Tidak lama kemudian Pak Tua pamit padaku dan kawan-kawanku. Aku tentu saja heran. Tidak biasanya dia datang cuma sebentar. “Sekarang Pak Tua mau terus ke mana?” tanyaku. Pak Tua tersenyum sambil menepuk-nepuk pundakku.

“Boleh aku ikut?” pintaku kembali sambil tersenyum memandangnya.

“Tidak usah, Zal. Kamu pasti susah, lelah ikut dengan Pak Tua. Ya, minggu depan, insya Allah kalau ada umur Pak Tua pasti ke sini lagi menemuimu dan kawan-kawanmu. Sekarang Pak Tua pergi dulu, ya. Kamu boleh pulang sebelum matahari terbenam. Merdeka!” teriaknya.

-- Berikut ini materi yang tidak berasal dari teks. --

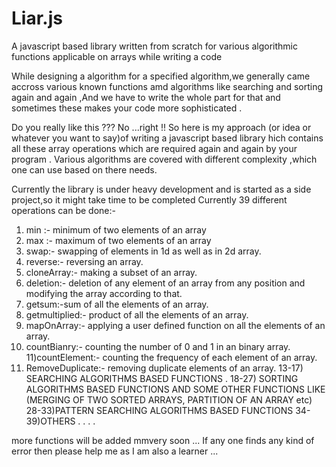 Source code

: # Liar.js
A javascript based library written from scratch for various algorithmic functions applicable on arrays while writing a code


While designing a algorithm for a specified algorithm,we generally came accross various known functions amd algorithms like searching and sorting 
again and again ,And we have to write the whole part for that and sometimes these makes your code more sophisticated .

Do you really like this ??? No ...right !!
So here is my approach (or idea or whatever you want to say)of writing a javascript based library hich contains all these array operations which are required again and again by your program .
Various algorithms are covered with different complexity ,which one can use based on there needs.

Currently the library is under heavy development and is started as a side project,so it might take time to be completed
Currently 39 different operations can be done:-

1) min :- minimum of two elements of an array
2) max :- maximum of two elements of an array
3) swap:- swapping of elements in 1d as well as in 2d array.
4) reverse:- reversing an array.
5) cloneArray:- making a subset of an array.
6) deletion:- deletion of any element of an array from any position and modifying the array according to that.
7) getsum:-sum of all the elements of an array.
8) getmultiplied:- product of all the elements of an array.
9) mapOnArray:- applying a user defined function on all the elements of an array.
10) countBianry:- counting the number of 0 and 1 in an binary array.
11)countElement:- counting the frequency of each element of an array.
12) RemoveDuplicate:- removing duplicate elements of an array.
13-17) SEARCHING ALGORITHMS BASED FUNCTIONS .
18-27) SORTING ALGORITHMS BASED FUNCTIONS AND SOME OTHER FUNCTIONS LIKE 
(MERGING OF TWO SORTED ARRAYS, PARTITION OF AN ARRAY etc)
28-33)PATTERN SEARCHING ALGORITHMS BASED FUNCTIONS
34-39)OTHERS . . . .


more functions will be added mmvery soon ...
If any one finds any kind of error then please help me as I am also a learner ...

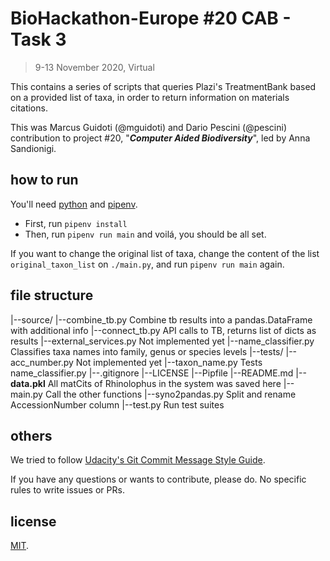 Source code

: # BioHackathon-Europe #20 CAB - Task 3
> 9-13 November 2020, Virtual

This contains a series of scripts that queries Plazi's TreatmentBank based on a
provided list of taxa, in order to return information on materials citations.

This was Marcus Guidoti (@mguidoti) and Dario Pescini (@pescini) contribution to
project #20, "**_Computer Aided Biodiversity_**", led by Anna Sandionigi.

## how to run

You'll need [python](https://www.python.org/downloads/) and [pipenv](https://pypi.org/project/pipenv/).

- First, run `pipenv install`
- Then, run `pipenv run main` and voilá, you should be all set.

If you want to change the original list of taxa, change the content of the list
`original_taxon_list` on `./main.py`, and run `pipenv run main` again.


## file structure
|--source/
  |--combine_tb.py          Combine tb results into a pandas.DataFrame with additional info
  |--connect_tb.py          API calls to TB, returns list of dicts as results
  |--external_services.py   Not implemented yet
  |--name_classifier.py     Classifies taxa names into family, genus or species levels
|--tests/
  |--acc_number.py          Not implemented yet
  |--taxon_name.py          Tests name_classifier.py
|--.gitignore
|--LICENSE
|--Pipfile
|--README.md
|--**data.pkl**                 All matCits of Rhinolophus in the system was saved here
|--main.py                  Call the other functions
|--syno2pandas.py           Split and rename AccessionNumber column
|--test.py                  Run test suites


## others
We tried to follow [Udacity's Git Commit Message Style Guide](https://udacity.github.io/git-styleguide/).

If you have any questions or wants to contribute, please do. No specific rules to write issues or PRs.


## license
[MIT](https://github.com/mguidoti/BioHackathon-Europe-20-CAB/blob/main/LICENSE). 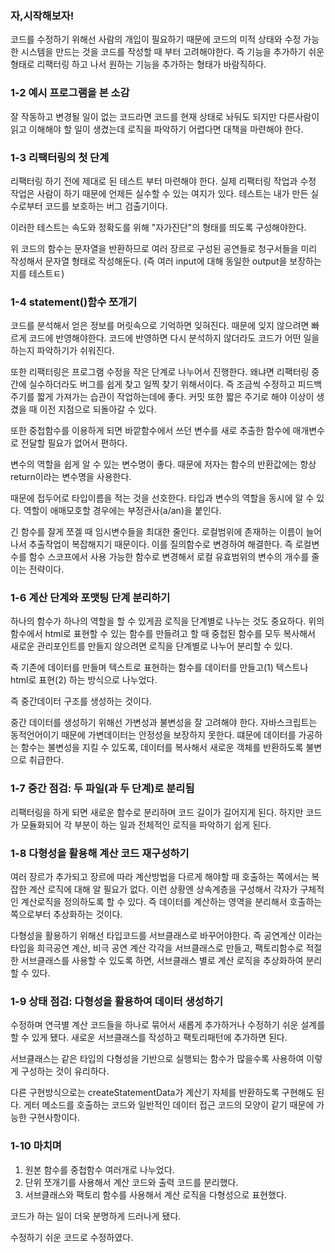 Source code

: ### 자,시작해보자!

코드를 수정하기 위해선 사람의 개입이 필요하기 때문에 코드의 미적 상태와 수정 가능한 시스템을 만드는 것을 코드를 작성할 때 부터 고려해야한다.
즉 기능을 추가하기 쉬운 형태로 리팩터링 하고 나서 원하는 기능을 추가하는 형태가 바람직하다.

### 1-2 예시 프로그램을 본 소감

잘 작동하고 변경될 일이 없는 코드라면 코드를 현재 상태로 놔둬도 되지만 다른사람이 읽고 이해해야 할 일이 생겼는데 로직을 파악하기 어렵다면 대책을 마련해야 한다.

### 1-3 리팩터링의 첫 단계

리팩터링 하기 전에 제대로 된 테스트 부터 마련해야 한다.
실제 리팩터링 작업과 수정 작업은 사람이 하기 때문에 언제든 실수할 수 있는 여지가 있다.
테스트는 내가 만든 실수로부터 코드를 보호하는 버그 검출기이다.

이러한 테스트는 속도와 정확도를 위해 "자가진단"의 형태를 띄도록 구성해야한다.

위 코드의 함수는 문자열을 반환하므로 여러 장르로 구성된 공연들로 청구서들을 미리 작성해서 문자열 형태로 작성해둔다. (즉 여러 input에 대해 동일한 output을 보장하는지를 테스트ㅌ)

### 1-4 statement()함수 쪼개기

코드를 분석해서 얻은 정보를 머릿속으로 기억하면 잊혀진다.
때문에 잊지 않으려면 빠르게 코드에 반영해야한다. 코드에 반영하면 다시 분석하지 않더라도 코드가 어떤 일을 하는지 파악하기가 쉬워진다.

또한 리팩터링은 프로그램 수정을 작은 단계로 나누어서 진행한다.
왜냐면 리팩터링 중간에 실수하더라도 버그를 쉽게 찾고 일찍 찾기 위해서이다.
즉 조금씩 수정하고 피드백 주기를 짧게 가져가는 습관이 작업하는데에 좋다.
커밋 또한 짧은 주기로 해야 이상이 생겼을 때 이전 지점으로 되돌아갈 수 있다.

또한 중첩함수를 이용하게 되면 바깥함수에서 쓰던 변수를 새로 추출한 함수에 매개변수로 전달할 필요가 없어서 편하다.

변수의 역할을 쉽게 알 수 있는 변수명이 좋다.
때문에 저자는 함수의 반환값에는 항상 return이라는 변수명을 사용한다.

때문에 접두어로 타입이름을 적는 것을 선호한다. 타입과 변수의 역할을 동시에 알 수 있다. 역할이 애매모호할 경우에는 부정관사(a/an)을 붙인다.

긴 함수를 잘게 쪼겔 때 임시변수들을 최대한 줄인다. 로컬범위에 존재하는 이름이 늘어나서 추출작업이 복잡해지기 때문이다.
이를 질의함수로 변경하여 해결한다. 즉 로컬변수를 함수 스코프에서 사용 가능한 함수로 변경해서 로컬 유효범위의 변수의 개수를 줄이는 전략이다.

### 1-6 계산 단계와 포맷팅 단계 분리하기

하나의 함수가 하나의 역할을 할 수 있게끔 로직을 단계별로 나누는 것도 중요하다.
위의 함수에서 html로 표현할 수 있는 함수를 만들려고 할 때 중첩된 함수를 모두 복사해서 새로운 관리포인트를 만들지 않으려면 로직을 단계별로 나누어 분리할 수 있다.

즉 기존에 데이터를 만들며 텍스트로 표현하는 함수를 데이터를 만들고(1) 텍스트나 html로 표현(2) 하는 방식으로 나누었다.

즉 중간데이터 구조를 생성하는 것이다.

중간 데이터를 생성하기 위해선 가변성과 불변성을 잘 고려해야 한다.
자바스크립트는 동적언어이기 때문에 가변데이터는 안정성을 보장하지 못한다.
떄문에 데이터를 가공하는 함수는 불변성을 지킬 수 있도록, 데이터를 복사해서 새로운 객체를 반환하도록 불변으로 취급한다.

### 1-7 중간 점검: 두 파일(과 두 단계)로 분리됨

리팩터링을 하게 되면 새로운 함수로 분리하며 코드 길이가 길어지게 된다.
하지만 코드가 모듈화되어 각 부분이 하는 일과 전체적인 로직을 파악하기 쉽게 된다.

### 1-8 다형성을 활용해 계산 코드 재구성하기

여러 장르가 추가되고 장르에 따라 계산방법을 다르게 해야할 때 호출하는 쪽에서는 복잡한 계산 로직에 대해 알 필요가 없다.
이런 상황엔 상속계층을 구성해서 각자가 구체적인 계산로직을 정의하도록 할 수 있다.
즉 데이터를 계산하는 영역을 분리해서 호출하는 쪽으로부터 추상화하는 것이다.

다형성을 활용하기 위해선 타입코드를 서브클래스로 바꾸어야한다.
즉 공연계산 이라는 타입을 희극공연 계산, 비극 공연 계산 각각을 서브클래스로 만들고, 팩토리함수로 적절한 서브클래스를 사용할 수 있도록 하면, 서브클래스 별로 계산 로직을 추상화하여 분리할 수 있다.

### 1-9 상태 점검: 다형성을 활용하여 데이터 생성하기

수정하며 연극별 계산 코드들을 하나로 묶어서 새롭게 추가하거나 수정하기 쉬운 설계를 할 수 있게 됐다. 새로운 서브클래스를 작성하고 팩토리패턴에 추가하면 된다.

서브클래스는 같은 타입의 다형성을 기반으로 실행되는 함수가 많을수록 사용하여 이렇게 구성하는 것이 유리하다.

다른 구현방식으로는 createStatementData가 계산기 자체를 반환하도록 구현해도 된다.
게터 메소드를 호출하는 코드와 일반적인 데이터 접근 코드의 모양이 같기 때문에 가능한 구현사항이다.

### 1-10 마치며

1. 원본 함수를 중첩함수 여러개로 나누었다.
2. 단위 쪼개기를 사용해서 계산 코드와 출력 코드를 분리했다.
3. 서브클래스와 팩토리 함수를 사용해서 계산 로직을 다형성으로 표현했다.

코드가 하는 일이 더욱 분명하게 드러나게 됐다.

수정하기 쉬운 코드로 수정하였다.
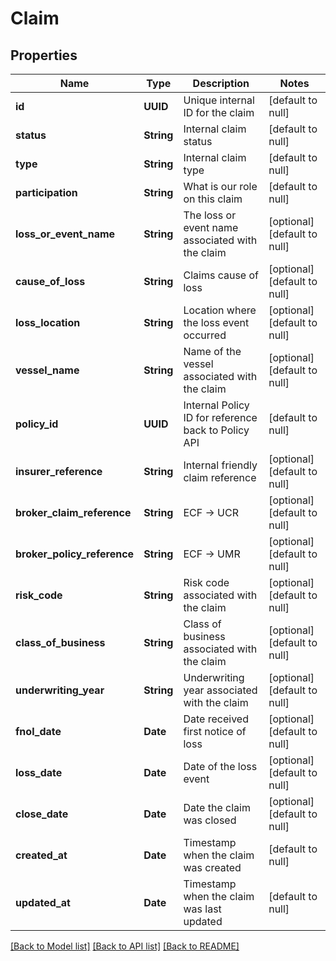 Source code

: # Claim
## Properties

| Name | Type | Description | Notes |
|------------ | ------------- | ------------- | -------------|
| **id** | **UUID** | Unique internal ID for the claim | [default to null] |
| **status** | **String** | Internal claim status | [default to null] |
| **type** | **String** | Internal claim type | [default to null] |
| **participation** | **String** | What is our role on this claim | [default to null] |
| **loss\_or\_event\_name** | **String** | The loss or event name associated with the claim | [optional] [default to null] |
| **cause\_of\_loss** | **String** | Claims cause of loss | [optional] [default to null] |
| **loss\_location** | **String** | Location where the loss event occurred | [optional] [default to null] |
| **vessel\_name** | **String** | Name of the vessel associated with the claim | [optional] [default to null] |
| **policy\_id** | **UUID** | Internal Policy ID for reference back to Policy API | [default to null] |
| **insurer\_reference** | **String** | Internal friendly claim reference | [optional] [default to null] |
| **broker\_claim\_reference** | **String** | ECF -&gt; UCR | [optional] [default to null] |
| **broker\_policy\_reference** | **String** | ECF -&gt; UMR | [optional] [default to null] |
| **risk\_code** | **String** | Risk code associated with the claim | [optional] [default to null] |
| **class\_of\_business** | **String** | Class of business associated with the claim | [optional] [default to null] |
| **underwriting\_year** | **String** | Underwriting year associated with the claim | [optional] [default to null] |
| **fnol\_date** | **Date** | Date received first notice of loss | [optional] [default to null] |
| **loss\_date** | **Date** | Date of the loss event | [optional] [default to null] |
| **close\_date** | **Date** | Date the claim was closed | [optional] [default to null] |
| **created\_at** | **Date** | Timestamp when the claim was created | [default to null] |
| **updated\_at** | **Date** | Timestamp when the claim was last updated | [default to null] |

[[Back to Model list]](../README.md#documentation-for-models) [[Back to API list]](../README.md#documentation-for-api-endpoints) [[Back to README]](../README.md)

“Merdeka!” balasku. Dia terus berlalu meninggalkanku melalui gang itu juga seperti biasa. Aku bengong dan bertanya-tanya dalam hati sampai orang itu lenyap dari pandanganku.

Selama ini aku baru tahu, Pak Tua diam-diam sering mengunjungi sederet makam pejuang yang ada disalah satu sudut pemakaman umum di sebelah timur kampungku. Dia berdoa di situ, kadang sambil menangis tersedu-sedu. Sedih kelihatannya.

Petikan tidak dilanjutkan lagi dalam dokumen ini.